Parker could tell that Stewart felt uncomfortable with the questions. The physician was tugging at his conscience. He was committed to do no harm. Parker imagined that Stewart sensed where this was going and who the carrier was, and he didn’t like the choices this conversation was giving him.
“I don’t recommend this, Mr. Jones. The period of incubation could be much shorter and the damage irreversible. I would not recommend that any human being knowingly be exposed to this beast.”
“But with the right battery of antibiotics, do you have a probability of stopping it?”
“Yes, you probably have a seventy to eighty percent chance of stopping it if you pour on exactly the right antibiotics within six to eight hours of the infection.”

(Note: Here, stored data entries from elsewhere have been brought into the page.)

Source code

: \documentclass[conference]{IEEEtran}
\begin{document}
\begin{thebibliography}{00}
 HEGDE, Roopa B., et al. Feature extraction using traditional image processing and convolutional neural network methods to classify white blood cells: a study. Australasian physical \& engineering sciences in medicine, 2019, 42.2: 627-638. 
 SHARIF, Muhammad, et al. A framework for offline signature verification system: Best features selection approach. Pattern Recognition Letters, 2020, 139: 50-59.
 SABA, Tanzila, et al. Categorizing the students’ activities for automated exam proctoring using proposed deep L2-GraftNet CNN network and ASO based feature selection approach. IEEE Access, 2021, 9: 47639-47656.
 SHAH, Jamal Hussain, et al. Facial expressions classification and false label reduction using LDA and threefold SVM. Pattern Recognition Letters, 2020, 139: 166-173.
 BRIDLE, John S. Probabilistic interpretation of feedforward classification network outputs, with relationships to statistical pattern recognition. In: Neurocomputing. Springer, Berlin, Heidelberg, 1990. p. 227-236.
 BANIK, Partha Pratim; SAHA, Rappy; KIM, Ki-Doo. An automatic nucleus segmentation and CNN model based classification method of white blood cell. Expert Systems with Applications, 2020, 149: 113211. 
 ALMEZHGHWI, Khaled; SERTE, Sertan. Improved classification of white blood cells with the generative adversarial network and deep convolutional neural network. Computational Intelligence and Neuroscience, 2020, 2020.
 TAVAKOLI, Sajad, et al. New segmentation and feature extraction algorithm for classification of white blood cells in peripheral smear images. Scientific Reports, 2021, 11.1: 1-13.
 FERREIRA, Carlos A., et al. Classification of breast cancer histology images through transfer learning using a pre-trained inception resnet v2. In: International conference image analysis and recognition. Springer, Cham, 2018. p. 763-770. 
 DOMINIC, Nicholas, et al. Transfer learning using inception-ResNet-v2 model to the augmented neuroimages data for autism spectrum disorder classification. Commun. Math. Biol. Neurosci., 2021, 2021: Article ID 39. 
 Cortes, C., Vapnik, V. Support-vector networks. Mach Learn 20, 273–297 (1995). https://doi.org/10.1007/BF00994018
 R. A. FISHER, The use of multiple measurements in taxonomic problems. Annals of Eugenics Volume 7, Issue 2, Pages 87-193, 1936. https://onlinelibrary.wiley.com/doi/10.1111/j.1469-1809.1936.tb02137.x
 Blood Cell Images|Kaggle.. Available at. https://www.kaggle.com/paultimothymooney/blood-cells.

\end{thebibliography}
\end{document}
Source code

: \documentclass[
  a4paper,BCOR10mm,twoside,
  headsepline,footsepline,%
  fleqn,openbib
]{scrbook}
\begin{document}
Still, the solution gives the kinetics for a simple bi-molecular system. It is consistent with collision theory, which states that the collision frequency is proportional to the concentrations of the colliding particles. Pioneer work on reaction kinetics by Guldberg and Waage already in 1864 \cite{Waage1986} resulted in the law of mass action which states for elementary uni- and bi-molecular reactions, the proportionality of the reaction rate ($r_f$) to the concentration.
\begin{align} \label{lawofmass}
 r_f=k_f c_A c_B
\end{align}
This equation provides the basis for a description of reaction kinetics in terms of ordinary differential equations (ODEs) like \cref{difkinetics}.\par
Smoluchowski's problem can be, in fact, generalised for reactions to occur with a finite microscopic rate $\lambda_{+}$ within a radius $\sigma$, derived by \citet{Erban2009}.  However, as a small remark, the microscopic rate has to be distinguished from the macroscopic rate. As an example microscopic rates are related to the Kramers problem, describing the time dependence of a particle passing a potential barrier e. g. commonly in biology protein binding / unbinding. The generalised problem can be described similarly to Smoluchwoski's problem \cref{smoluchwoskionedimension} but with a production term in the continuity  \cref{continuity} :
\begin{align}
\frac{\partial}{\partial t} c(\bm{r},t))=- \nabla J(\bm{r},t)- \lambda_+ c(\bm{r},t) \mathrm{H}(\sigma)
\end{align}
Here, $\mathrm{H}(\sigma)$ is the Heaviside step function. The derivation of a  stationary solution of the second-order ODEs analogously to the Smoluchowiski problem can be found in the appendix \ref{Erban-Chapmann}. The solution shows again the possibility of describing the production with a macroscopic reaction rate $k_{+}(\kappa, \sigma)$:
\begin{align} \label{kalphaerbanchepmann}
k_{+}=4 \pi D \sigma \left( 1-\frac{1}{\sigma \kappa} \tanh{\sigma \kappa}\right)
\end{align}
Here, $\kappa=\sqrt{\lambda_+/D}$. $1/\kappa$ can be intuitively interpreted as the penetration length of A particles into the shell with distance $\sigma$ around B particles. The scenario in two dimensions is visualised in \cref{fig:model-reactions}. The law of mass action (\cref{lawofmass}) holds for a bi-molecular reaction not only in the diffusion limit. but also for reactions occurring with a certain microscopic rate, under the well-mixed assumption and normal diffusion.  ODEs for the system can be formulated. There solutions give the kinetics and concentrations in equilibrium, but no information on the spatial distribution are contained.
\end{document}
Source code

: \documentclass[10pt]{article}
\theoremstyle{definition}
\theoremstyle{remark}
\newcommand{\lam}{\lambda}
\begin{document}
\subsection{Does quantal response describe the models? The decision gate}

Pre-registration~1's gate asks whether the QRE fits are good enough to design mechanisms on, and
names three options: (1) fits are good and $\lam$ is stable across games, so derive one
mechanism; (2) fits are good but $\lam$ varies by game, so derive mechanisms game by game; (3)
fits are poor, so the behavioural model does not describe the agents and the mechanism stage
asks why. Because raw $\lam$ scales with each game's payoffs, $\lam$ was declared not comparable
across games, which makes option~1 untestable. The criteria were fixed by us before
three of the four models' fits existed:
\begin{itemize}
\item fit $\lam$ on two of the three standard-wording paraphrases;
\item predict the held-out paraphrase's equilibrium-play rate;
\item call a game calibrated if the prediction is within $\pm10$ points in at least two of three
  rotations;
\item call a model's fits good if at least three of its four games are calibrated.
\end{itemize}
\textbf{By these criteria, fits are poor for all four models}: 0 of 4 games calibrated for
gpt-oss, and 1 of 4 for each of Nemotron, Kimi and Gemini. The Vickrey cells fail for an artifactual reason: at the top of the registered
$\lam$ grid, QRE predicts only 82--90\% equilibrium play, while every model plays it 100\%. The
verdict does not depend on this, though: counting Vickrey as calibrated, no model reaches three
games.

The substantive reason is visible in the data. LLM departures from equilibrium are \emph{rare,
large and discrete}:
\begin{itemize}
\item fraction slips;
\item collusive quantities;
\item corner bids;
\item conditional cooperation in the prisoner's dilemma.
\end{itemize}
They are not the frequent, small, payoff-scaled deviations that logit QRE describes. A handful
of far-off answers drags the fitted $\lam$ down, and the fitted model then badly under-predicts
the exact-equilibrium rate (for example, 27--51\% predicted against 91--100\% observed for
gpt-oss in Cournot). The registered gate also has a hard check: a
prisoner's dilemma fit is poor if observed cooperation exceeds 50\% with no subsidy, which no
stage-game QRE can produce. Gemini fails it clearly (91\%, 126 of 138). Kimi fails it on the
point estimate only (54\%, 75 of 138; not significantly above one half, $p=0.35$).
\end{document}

“Thanks, Doctor.” Parker paused for a moment. “Let me ask another question, if I may.”
“Sure.”
“Have you ever been to Afghanistan?”
“No.”
Parker smiled. If his life depended upon the right antibiotics at the right time, then Dr. Stewart would be making his first trip to Afghanistan soon. His screams of protest might be heard all the way up to the bio lab, but the director would remind him that a paragraph buried deep in his contract stated that in times of a national emergency he was commissioned as an officer in the Army medical corps. More important, she would stress that the call came directly from the highest authority.